I write this not only as a business leader, but also as a gay man who has gone through the struggles, insecurities and worries. One of the realities many LGBTQIA+ people experience is that coming out is not a single event. It is something that can happen repeatedly, often quietly and unexpectedly, throughout professional life. 

When meeting new colleagues, academic partners, researchers, investors, clients, executives, or board members, there can be a moment of calculation: Is this safe? Will this change how I am perceived? Will I be judged differently? Should I say something, avoid the topic, or edit part of myself out of the conversation? That repeated calculation adds a dimension of mental stress and worry that is often invisible to others. It can sit underneath otherwise ordinary professional interactions. It is not always dramatic, but it is real. And over time, it can be tiring.

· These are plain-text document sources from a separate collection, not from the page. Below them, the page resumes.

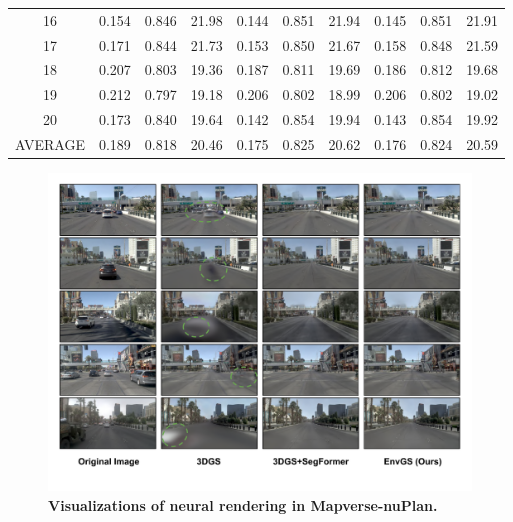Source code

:\begin{table}[ht]
\begin{tabular}{@{}c|ccc|ccc|ccc@{}}
16                                 & 0.154                     & 0.846                     & 21.98     & 0.144                      & 0.851                     & 21.94    & 0.145                     & 0.851                     & 21.91     \\
17                                 & 0.171                     & 0.844                     & 21.73     & 0.153                      & 0.850                     & 21.67    & 0.158                     & 0.848                     & 21.59     \\
18                                 & 0.207                     & 0.803                     & 19.36     & 0.187                      & 0.811                     & 19.69    & 0.186                     & 0.812                     & 19.68     \\
19                                 & 0.212                     & 0.797                     & 19.18     & 0.206                      & 0.802                     & 18.99    & 0.206                     & 0.802                     & 19.02     \\
20                                 & 0.173                     & 0.840                     & 19.64     & 0.142                      & 0.854                     & 19.94    & 0.143                     & 0.854                     & 19.92     \\ \midrule
AVERAGE                            & 0.189                     & 0.818                     & 20.46     & 0.175                      & 0.825                     & 20.62    & 0.176                     & 0.824                     & 20.59     \\ \bottomrule
\end{tabular}
\end{table}

\begin{figure}[ht]
\vspace{1mm}
    \centering
    \includegraphics[width=0.925\linewidth]{figs_compressed/nuplan-rendering_compressed.pdf}
    \caption{\textbf{Visualizations of neural rendering in Mapverse-nuPlan.}}
    \label{fig:nuplan-rendering-appendix}
\end{figure}


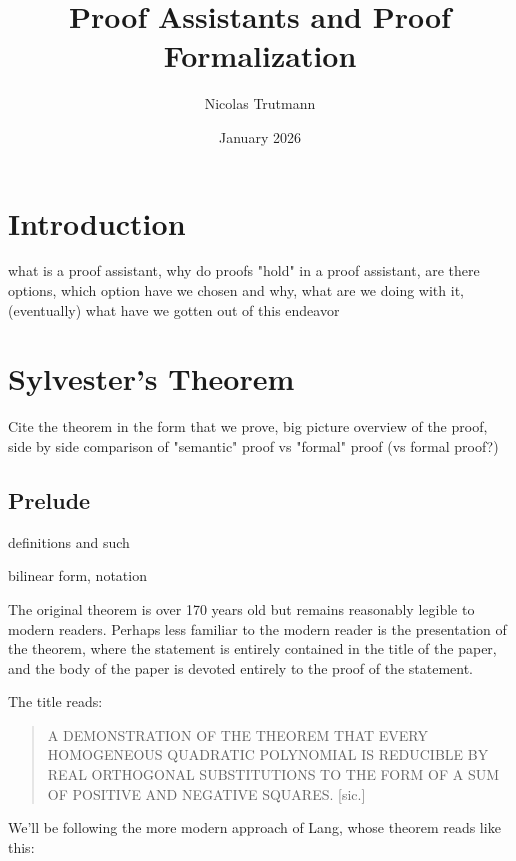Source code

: \documentclass{amsbook}
\title{Proof Assistants and Proof Formalization}
\author{Nicolas Trutmann}
\date{January 2026}
\theoremstyle{definition}
\theoremstyle{remark}
\begin{document}
\maketitle

\tableofcontents

\section{Introduction}\label{sec:introduction} %

\begin{redbox}
  what is a proof assistant, why do proofs "hold" in a proof assistant, are there
  options, which option have we chosen and why, what are we doing with it,
  (eventually) what have we gotten out of this endeavor

  \cite{avigad_foundations_2021}
\end{redbox}


\section{Sylvester's Theorem}\label{sec:sylvester_s_theorem} %

Cite the theorem in the form that we prove, big picture overview of the proof,
side by side comparison of "semantic" proof vs "formal" proof (vs formal
proof?)

\begin{redbox}
  \subsection{Prelude}\label{sec:prelude} %
  definitions and such

  bilinear form, notation
\end{redbox}


\begin{redbox}
  The original theorem is over 170 years old but remains reasonably legible to
  modern readers. Perhaps less familiar to the modern reader is the
  presentation of the theorem, where the statement is entirely contained in the
  title of the paper, and the body of the paper is devoted entirely to the
  proof of the statement.

  The title reads:
  \begin{quotation}
    A DEMONSTRATION OF THE THEOREM THAT EVERY HOMOGENEOUS QUADRATIC POLYNOMIAL
    IS REDUCIBLE BY REAL ORTHOGONAL SUBSTITUTIONS TO THE FORM OF A SUM  OF
    POSITIVE AND NEGATIVE SQUARES. [sic.]
  \end{quotation}



  We'll be following the more modern approach of Lang, whose theorem reads like this:

\end{redbox}
\end{document}
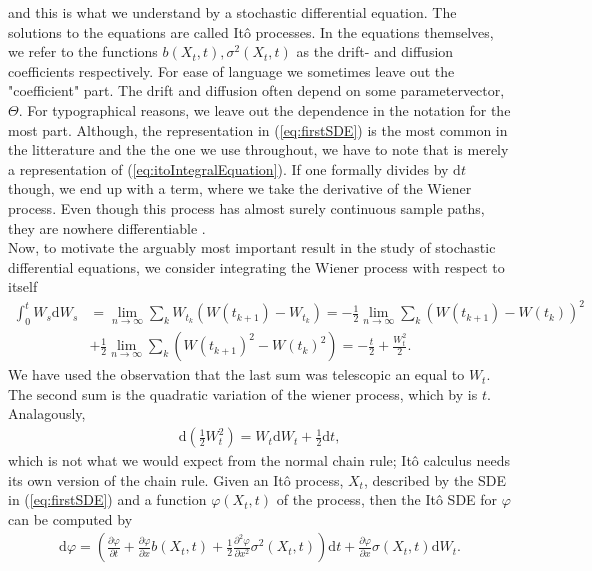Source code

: and this is what we understand by a stochastic differential equation. The solutions to the equations are called Itô processes. In the equations themselves, we refer to the functions $b(X_t, t), \sigma^2(X_t, t)$ as the drift- and diffusion coefficients respectively. For ease of language we sometimes leave out the "coefficient" part. The drift and diffusion often depend on some parametervector, $\Theta$. For typographical reasons, we leave out the dependence in the notation for the most part. Although, the representation in (\ref{eq:firstSDE}) is the most common in the litterature and the the one we use throughout, we have to note that is merely a representation of (\ref{eq:itoIntegralEquation}). If one formally divides by $\mathrm{d}t$ though, we end up with a term, where we take the derivative of the Wiener process. Even though this process has almost surely continuous sample paths, they are nowhere differentiable \cite[theorem 11.22 and theorem 11.35]{Hansen2022}.\\
Now, to motivate the arguably most important result in the study of stochastic differential equations, we consider integrating the Wiener process with respect to itself
\begin{align}
    \int_0^t W_s \mathrm{d}W_s &= \lim_{n \to \infty}\sum_k W_{t_k}\left(W(t_{k + 1}) - W_{t_k}\right) = - \frac{1}{2}\lim_{n \to \infty}\sum_k \left(W(t_{k + 1}) - W(t_{k})\right)^2  \nonumber \\
    &+ \frac{1}{2}\lim_{n \to \infty}\sum_k\left(W(t_{k + 1})^2 - W(t_{k})^2\right) = -\frac{t}{2} + \frac{W_t^2}{2}.
\end{align}
We have used the observation that the last sum was telescopic an equal to $W_t$. The second sum is the quadratic variation of the wiener process, which by \cite[theorem 11.34]{Hansen2022} is $t$. Analagously,
\begin{align}
    \mathrm{d}\left(\frac{1}{2}W_t^2\right) = W_t\mathrm{d}W_t + \frac{1}{2}\mathrm{d}t,
\end{align}
which is not what we would expect from the normal chain rule; Itô calculus needs its own version of the chain rule. Given an Itô process, $X_t$, described by the SDE in (\ref{eq:firstSDE}) and a function $\varphi(X_t, t)$ of the process, then the Itô SDE for $\varphi$ can be computed by
\begin{align}
    \mathrm{d}\varphi = \left(\frac{\partial \varphi}{\partial t} + \frac{\partial\varphi}{\partial x}b(X_t, t) + \frac{1}{2} \frac{\partial^2 \varphi}{\partial x^2}\sigma^2(X_t, t) \right)\mathrm{d}t + \frac{\partial\varphi}{\partial x}\sigma(X_t, t) \mathrm{d}W_t.
\end{align}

It can also affect how openly people contribute. When part of your attention is spent managing how much of yourself to reveal, less energy is available for creativity, confidence, relationship-building, and leadership. In environments that depend on ideas, collaboration, and trust, this matters. Inclusion is not simply about kindness or representation; it is about allowing people to participate fully without carrying unnecessary additional weight. 

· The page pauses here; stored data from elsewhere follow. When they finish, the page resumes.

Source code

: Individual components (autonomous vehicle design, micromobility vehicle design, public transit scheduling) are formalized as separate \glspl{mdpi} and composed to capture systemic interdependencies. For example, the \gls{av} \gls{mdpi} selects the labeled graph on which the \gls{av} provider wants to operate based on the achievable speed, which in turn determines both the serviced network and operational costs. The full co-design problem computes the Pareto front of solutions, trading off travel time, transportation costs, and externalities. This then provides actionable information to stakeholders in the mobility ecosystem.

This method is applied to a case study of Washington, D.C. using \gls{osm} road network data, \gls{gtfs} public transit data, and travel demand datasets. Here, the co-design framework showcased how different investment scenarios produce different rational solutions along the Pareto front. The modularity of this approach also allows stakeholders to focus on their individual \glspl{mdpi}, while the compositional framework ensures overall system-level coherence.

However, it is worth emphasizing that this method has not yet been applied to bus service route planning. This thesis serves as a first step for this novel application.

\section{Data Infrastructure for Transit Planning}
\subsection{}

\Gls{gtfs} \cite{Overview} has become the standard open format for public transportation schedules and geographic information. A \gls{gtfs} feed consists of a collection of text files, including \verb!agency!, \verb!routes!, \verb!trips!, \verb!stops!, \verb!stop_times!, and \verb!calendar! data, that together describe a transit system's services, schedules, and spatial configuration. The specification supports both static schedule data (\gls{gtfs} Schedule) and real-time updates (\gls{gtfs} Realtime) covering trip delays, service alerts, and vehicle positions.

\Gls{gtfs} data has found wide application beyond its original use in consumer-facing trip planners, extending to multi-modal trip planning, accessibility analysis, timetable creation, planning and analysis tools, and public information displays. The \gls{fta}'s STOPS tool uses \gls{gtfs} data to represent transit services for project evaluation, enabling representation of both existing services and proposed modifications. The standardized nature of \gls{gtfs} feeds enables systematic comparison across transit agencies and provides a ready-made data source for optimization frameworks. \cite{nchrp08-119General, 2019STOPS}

This is particularly important across the communities I engage with. In associations, businesses, academia, research and entrepreneurship, people often move between cultures, institutions, countries, and professional networks. Each new setting can bring fresh uncertainty about whether LGBTQIA+ identity will be accepted, ignored, questioned, or quietly judged. Visible support cannot remove every barrier, but it can help set a tone before anyone has to ask whether they are welcome.

This is why visible allyship matters. When an organisation shows support for LGBTQIA+ people, it helps reduce that uncertainty. It says, clearly and simply: you are welcome here. You do not need to leave part of yourself at the door. You belong in this conversation, in this research community, in this boardroom, in this business environment. 

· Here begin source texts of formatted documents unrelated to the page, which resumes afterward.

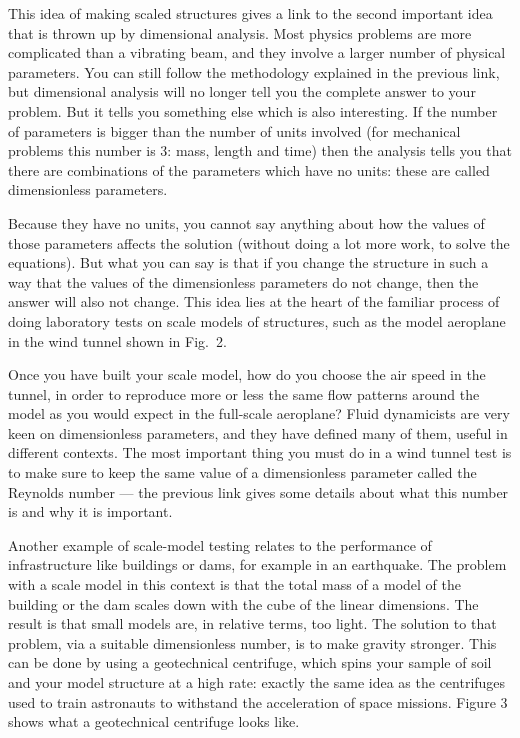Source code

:   This idea of making scaled structures gives a link to the second important 
  idea that is thrown up by dimensional analysis. Most physics problems are 
  more complicated than a vibrating beam, and they involve a larger number of 
  physical parameters. You can still follow the methodology explained in the 
  previous link, but dimensional analysis will no longer tell you the complete 
  answer to your problem. But it tells you something else which is also 
  interesting. If the number of parameters is bigger than the number of units 
  involved (for mechanical problems this number is 3: mass, length and time) 
  then the analysis tells you that there are combinations of the parameters 
  which have no units: these are called dimensionless parameters. 

  Because they have no units, you cannot say anything about how the values of 
  those parameters affects the solution (without doing a lot more work, to 
  solve the equations). But what you can say is that if you change the 
  structure in such a way that the values of the dimensionless parameters do 
  not change, then the answer will also not change. This idea lies at the heart 
  of the familiar process of doing laboratory tests on scale models of 
  structures, such as the model aeroplane in the wind tunnel shown in Fig.\ 2. 

  Once you have built your scale model, how do you choose the air speed in the 
  tunnel, in order to reproduce more or less the same flow patterns around the 
  model as you would expect in the full-scale aeroplane? Fluid dynamicists are 
  very keen on dimensionless parameters, and they have defined many of them, 
  useful in different contexts. The most important thing you must do in a wind 
  tunnel test is to make sure to keep the same value of a dimensionless 
  parameter called the Reynolds number — the previous link gives some details 
  about what this number is and why it is important. 

  Another example of scale-model testing relates to the performance of 
  infrastructure like buildings or dams, for example in an earthquake. The 
  problem with a scale model in this context is that the total mass of a model 
  of the building or the dam scales down with the cube of the linear 
  dimensions. The result is that small models are, in relative terms, too 
  light. The solution to that problem, via a suitable dimensionless number, is 
  to make gravity stronger. This can be done by using a geotechnical 
  centrifuge, which spins your sample of soil and your model structure at a 
  high rate: exactly the same idea as the centrifuges used to train astronauts 
  to withstand the acceleration of space missions. Figure 3 shows what a 
  geotechnical centrifuge looks like.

However, visible support must be backed by action. Too often, Pride Month becomes a commercial exercise where organisations change the colours of their logos, publish a supportive message, and do little else. This risks becoming performative allyship: support that is driven more by brand perception, trend-following, or personal gain than by genuine commitment. Sometimes this is not intentional, but comes from a lack of understanding or deeper engagement with the cause. True allyship requires more. It means taking deliberate, practical steps to support, include, listen to, and stand with people who are underrepresented or unfairly treated. The aim should not be to appear inclusive, but to help create environments that genuinely are.

For academic institutions, this matters because learning and scholarship are strongest when people can participate fully. For research communities, it matters because discovery depends on openness, trust, and diverse perspectives. For associations and businesses, it matters because inclusive cultures are not just morally right; they are essential to leadership, innovation, and long-term success. 

Using the Intersex-Inclusive Progress Pride Flag during Pride Month is one meaningful way to show that support. It reflects a contemporary and broad understanding of LGBTQIA+ inclusion, recognising not only lesbian, gay and bisexual people, but also trans people, intersex people, LGBTQIA+ people of colour, and those whose histories and experiences have too often been overlooked.

Of course, visible support should not be performative. It should be connected to genuine values, respectful behaviour, and inclusive practice throughout the year. But we should not dismiss symbolism simply because it is symbolic. A visible statement can be a starting point, a reassurance, and a reminder of the standards we want to uphold. 

I see inclusion as part of responsible leadership. The association, academic, research and business communities all depend on human potential. That potential is strongest when people are not carrying unnecessary fear, self-editing, or uncertainty about whether they will be accepted. Pride Month gives us an opportunity to say, visibly and deliberately, that LGBTQIA+ people belong in every part of professional life: in classrooms, research teams, companies, investment conversations, leadership roles, and boardrooms.

That message still matters. And for many of us, it matters every day.